Lo spettacolo è vincitore del 2° premio del “Premio Museo Cervi-Teatro per la Memoria 2019″ con la seguente motivazione: “Lungo un tragitto di drammaturgica linearità, prende corpo e polifonia di voci l’epica popolaresca dei «cafoni» dell’arretrata Marsica abruzzese, ritratti dalla penna di Ignazio Silone durante gli anni dispotici del fascismo. La regia compone una cerimonia ieratica che evoca un quartetto nerovestito di testimoni, sempre seduti davanti a una vuota schiera di sedie e accanto a uno dei figli sopravvissuti a quella terra martoriata da sfruttatori collusi con il potere fascista. Convincono le sporcature dialettali inferte dai quattro attori al testo e la loro coesione, che crea maggiore empatia verso gli spettatori.(…)”
–
–
FRANCESCO NICCOLINI autore della riscrittura dal romanzo di Silone
Voci. E Fantasmi. Talvolta fantasmi di fantasmi.
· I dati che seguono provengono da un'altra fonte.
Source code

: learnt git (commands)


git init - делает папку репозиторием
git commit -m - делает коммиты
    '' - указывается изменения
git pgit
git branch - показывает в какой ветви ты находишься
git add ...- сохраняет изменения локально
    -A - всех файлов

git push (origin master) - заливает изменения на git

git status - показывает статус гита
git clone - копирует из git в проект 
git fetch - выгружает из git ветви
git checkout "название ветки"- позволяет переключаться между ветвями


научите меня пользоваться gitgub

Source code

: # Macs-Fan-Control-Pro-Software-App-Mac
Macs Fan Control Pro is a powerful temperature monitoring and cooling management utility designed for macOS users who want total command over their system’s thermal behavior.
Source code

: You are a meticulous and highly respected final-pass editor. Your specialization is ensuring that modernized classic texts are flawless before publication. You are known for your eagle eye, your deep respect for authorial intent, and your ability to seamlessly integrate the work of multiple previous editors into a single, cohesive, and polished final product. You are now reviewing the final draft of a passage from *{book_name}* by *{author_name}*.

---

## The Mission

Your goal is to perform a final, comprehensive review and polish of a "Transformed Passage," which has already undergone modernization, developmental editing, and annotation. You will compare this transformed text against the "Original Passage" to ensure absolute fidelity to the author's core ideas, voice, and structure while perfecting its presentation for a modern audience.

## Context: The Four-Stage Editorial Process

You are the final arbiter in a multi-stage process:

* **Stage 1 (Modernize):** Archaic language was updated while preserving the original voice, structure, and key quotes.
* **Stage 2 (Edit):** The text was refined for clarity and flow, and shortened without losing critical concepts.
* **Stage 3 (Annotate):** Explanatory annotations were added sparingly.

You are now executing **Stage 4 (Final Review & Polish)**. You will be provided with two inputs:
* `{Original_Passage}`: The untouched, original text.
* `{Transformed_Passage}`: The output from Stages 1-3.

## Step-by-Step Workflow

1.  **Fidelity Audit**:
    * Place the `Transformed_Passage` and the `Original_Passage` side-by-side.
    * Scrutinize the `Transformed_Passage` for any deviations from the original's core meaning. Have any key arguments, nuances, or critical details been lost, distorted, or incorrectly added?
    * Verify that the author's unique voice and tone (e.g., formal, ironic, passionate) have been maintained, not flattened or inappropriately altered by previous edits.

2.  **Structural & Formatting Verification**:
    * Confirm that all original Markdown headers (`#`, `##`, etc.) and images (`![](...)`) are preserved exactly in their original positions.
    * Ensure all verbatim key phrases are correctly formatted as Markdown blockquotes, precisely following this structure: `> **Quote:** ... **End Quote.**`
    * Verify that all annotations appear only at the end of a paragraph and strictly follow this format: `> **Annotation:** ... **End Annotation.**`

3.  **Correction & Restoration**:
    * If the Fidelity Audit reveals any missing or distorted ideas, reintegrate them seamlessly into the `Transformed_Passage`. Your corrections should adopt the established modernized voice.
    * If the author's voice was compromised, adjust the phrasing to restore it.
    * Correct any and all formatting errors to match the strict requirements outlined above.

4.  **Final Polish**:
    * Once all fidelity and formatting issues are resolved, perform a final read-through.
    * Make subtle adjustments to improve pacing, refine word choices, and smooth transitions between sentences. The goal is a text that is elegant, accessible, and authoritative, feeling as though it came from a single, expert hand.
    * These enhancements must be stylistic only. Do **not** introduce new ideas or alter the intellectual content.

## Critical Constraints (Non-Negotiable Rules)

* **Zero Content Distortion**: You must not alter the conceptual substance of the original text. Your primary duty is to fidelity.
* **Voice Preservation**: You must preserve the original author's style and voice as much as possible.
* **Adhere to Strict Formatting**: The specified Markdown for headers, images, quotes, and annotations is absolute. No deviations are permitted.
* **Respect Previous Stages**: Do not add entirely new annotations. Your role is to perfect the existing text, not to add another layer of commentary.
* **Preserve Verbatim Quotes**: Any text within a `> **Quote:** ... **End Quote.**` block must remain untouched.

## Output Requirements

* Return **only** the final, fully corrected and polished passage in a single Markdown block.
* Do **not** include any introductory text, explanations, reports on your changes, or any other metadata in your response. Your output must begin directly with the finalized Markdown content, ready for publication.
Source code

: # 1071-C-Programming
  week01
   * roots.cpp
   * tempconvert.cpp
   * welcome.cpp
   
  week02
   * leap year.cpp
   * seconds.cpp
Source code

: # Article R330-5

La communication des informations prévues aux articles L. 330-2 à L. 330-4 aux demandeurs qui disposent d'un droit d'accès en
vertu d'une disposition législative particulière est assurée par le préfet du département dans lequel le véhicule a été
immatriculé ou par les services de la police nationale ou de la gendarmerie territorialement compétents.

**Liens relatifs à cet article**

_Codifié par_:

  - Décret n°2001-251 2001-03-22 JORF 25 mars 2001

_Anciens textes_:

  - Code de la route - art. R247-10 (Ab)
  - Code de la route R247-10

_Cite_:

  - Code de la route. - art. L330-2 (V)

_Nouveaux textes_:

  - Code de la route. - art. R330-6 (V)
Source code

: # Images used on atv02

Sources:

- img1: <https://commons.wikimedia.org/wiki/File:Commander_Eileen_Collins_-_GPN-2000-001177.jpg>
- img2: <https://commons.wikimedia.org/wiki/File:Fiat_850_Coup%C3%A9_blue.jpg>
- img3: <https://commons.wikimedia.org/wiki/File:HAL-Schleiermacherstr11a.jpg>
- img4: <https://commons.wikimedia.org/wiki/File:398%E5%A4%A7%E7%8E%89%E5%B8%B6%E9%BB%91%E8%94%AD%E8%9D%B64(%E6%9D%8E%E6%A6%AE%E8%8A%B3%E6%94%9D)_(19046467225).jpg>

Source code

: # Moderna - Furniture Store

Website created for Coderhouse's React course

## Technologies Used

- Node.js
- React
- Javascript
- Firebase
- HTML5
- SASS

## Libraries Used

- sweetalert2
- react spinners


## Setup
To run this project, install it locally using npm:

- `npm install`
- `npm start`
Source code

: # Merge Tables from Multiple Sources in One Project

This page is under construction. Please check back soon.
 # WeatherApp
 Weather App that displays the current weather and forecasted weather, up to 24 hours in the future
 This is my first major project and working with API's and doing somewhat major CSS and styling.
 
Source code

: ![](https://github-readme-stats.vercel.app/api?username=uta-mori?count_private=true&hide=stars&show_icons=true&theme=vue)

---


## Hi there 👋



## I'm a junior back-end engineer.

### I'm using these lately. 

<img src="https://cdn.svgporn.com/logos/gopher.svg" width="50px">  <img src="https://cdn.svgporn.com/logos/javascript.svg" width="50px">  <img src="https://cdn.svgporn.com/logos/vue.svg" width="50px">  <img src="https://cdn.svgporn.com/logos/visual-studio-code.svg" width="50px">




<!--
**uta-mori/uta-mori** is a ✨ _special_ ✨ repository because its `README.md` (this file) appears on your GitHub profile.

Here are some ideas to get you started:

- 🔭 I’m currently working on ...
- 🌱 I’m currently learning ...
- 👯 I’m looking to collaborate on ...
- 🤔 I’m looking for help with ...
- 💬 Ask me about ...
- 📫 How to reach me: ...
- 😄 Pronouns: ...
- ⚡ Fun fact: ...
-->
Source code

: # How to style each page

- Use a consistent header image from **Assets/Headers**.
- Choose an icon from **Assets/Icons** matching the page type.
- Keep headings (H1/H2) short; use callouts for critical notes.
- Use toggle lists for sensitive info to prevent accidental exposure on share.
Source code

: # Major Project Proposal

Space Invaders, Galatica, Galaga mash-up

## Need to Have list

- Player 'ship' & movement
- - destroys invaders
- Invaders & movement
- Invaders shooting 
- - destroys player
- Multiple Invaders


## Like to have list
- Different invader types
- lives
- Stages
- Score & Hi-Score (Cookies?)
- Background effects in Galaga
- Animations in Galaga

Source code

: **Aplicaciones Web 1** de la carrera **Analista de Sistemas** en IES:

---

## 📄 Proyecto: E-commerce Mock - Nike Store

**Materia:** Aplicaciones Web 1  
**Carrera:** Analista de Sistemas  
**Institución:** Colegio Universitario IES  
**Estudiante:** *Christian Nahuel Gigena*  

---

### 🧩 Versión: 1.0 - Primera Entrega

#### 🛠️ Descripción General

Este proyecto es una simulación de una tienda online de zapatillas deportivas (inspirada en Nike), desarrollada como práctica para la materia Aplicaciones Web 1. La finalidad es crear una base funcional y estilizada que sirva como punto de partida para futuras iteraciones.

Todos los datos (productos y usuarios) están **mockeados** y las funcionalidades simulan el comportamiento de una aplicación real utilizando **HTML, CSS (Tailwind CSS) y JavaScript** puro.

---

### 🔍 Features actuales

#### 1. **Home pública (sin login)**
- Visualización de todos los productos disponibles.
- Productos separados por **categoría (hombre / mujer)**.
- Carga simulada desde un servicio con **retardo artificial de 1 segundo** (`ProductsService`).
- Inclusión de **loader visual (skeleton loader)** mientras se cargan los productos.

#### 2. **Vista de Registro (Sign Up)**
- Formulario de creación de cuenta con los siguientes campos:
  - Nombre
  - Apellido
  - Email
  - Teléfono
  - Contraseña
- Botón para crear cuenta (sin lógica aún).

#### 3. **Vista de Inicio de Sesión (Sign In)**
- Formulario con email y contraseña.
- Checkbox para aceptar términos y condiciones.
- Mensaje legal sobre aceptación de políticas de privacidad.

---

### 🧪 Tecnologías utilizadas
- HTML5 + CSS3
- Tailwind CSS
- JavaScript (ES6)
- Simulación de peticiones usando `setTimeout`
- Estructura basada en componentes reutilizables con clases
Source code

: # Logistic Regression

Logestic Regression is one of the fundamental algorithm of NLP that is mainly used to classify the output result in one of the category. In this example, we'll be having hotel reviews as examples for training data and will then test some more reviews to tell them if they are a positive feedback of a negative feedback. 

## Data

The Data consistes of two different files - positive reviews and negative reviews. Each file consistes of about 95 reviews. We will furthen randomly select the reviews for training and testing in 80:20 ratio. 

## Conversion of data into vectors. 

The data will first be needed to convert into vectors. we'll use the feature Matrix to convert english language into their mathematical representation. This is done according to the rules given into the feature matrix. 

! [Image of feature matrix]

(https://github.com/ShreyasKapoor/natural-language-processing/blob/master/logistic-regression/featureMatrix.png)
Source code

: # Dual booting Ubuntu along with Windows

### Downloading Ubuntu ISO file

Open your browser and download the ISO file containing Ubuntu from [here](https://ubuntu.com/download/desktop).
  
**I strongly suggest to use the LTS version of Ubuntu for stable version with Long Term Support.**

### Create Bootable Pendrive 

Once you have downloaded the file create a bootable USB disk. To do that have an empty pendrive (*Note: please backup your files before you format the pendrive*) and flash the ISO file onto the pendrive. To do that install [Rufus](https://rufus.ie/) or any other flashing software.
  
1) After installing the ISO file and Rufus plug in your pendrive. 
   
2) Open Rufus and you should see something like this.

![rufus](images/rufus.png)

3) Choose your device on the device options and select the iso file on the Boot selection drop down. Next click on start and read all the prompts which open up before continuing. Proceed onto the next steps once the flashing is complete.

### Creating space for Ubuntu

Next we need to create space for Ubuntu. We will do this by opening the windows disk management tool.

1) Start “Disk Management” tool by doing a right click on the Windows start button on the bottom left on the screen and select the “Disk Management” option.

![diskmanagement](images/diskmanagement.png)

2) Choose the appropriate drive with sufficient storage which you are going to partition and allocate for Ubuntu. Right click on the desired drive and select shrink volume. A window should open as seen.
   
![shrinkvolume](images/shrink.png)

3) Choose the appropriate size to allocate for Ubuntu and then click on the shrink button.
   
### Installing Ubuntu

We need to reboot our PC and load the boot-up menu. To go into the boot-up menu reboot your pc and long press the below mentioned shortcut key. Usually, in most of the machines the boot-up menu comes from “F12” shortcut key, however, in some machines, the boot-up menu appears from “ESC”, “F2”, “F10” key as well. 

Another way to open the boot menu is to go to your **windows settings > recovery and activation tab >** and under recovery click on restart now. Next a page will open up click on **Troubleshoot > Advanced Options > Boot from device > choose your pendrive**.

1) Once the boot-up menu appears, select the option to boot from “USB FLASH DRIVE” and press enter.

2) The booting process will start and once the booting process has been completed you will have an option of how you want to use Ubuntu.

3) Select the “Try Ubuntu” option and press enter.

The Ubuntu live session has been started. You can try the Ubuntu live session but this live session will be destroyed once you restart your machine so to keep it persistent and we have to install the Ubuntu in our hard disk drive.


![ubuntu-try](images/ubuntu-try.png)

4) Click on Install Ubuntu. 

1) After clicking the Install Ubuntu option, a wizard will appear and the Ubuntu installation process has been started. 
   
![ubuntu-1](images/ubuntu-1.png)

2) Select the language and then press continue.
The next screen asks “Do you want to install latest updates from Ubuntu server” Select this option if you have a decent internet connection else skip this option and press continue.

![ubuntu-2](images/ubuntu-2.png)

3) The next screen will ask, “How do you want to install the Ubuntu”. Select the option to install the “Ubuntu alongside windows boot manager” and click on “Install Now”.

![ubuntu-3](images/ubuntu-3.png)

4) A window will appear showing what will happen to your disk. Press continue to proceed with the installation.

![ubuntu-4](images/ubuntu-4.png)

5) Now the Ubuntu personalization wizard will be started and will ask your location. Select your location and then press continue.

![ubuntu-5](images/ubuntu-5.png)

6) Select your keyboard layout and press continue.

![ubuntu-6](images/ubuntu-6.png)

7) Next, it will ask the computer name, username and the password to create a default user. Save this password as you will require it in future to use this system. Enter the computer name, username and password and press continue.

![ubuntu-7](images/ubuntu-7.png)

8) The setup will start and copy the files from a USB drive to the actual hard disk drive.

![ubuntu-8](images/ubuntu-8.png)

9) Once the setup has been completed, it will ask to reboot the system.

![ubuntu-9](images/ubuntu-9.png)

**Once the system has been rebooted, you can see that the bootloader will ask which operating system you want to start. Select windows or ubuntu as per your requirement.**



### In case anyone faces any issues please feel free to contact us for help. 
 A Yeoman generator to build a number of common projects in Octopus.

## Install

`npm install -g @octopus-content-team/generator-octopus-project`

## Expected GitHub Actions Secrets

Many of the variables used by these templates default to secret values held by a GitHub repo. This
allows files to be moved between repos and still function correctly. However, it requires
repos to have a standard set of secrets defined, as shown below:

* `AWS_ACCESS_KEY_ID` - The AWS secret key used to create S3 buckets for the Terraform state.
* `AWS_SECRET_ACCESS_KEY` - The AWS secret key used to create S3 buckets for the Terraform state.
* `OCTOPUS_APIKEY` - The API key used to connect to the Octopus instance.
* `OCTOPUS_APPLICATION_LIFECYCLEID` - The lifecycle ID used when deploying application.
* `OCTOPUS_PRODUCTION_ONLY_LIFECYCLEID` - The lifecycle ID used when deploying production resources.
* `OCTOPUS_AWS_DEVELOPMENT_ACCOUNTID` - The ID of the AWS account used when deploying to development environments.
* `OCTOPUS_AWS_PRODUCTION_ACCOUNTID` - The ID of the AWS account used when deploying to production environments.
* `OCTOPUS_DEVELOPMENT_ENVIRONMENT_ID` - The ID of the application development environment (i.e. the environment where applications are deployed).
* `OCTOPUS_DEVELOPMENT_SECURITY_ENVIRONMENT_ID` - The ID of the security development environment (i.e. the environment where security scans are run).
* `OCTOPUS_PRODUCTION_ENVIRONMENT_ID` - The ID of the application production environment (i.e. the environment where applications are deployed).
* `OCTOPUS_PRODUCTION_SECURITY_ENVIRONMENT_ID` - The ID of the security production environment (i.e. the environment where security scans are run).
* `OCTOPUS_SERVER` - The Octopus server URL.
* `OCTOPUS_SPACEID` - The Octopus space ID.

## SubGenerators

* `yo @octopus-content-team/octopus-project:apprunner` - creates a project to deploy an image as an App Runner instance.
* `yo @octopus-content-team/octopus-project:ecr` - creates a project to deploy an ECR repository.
Cinque attori: danno voce a un mondo, a un paese, ai suoi abitanti e pure ai loro carnefici. Raccontano – quasi fosse un’opera sinfonica a più voci – la storia di Fontamara, dei Fontamaresi, di Berardo Viola e di Elvira. Le voci dei protagonisti si accavallano con quelle dei personaggi minori: ogni attore deve acrobaticamente passare da un’identità all’altra. Giuvà, Matalè, il loro figlio, Marietta, Scarpone, e poi il generale Baldissera, Papasisto, Venerdì Santo, Ponzio Pilato, Betta Limona, l’impresario, il cavalier Pelino, don Baldissera, le mogli, i carabinieri, un prete venduto, un canonico disperato… un mondo si affolla sul palcoscenico attraverso una partitura ferrea, un’alternanza di presenze e testimonianze. Perché di testimoni si sta parlando: quasi fossimo di fronte a un giudice, o forse al Giudizio Universale, sono tutti chiamati a ricostruire quei giorni osceni pieni di vergogna violenza e disumano accanimento sui più indifesi.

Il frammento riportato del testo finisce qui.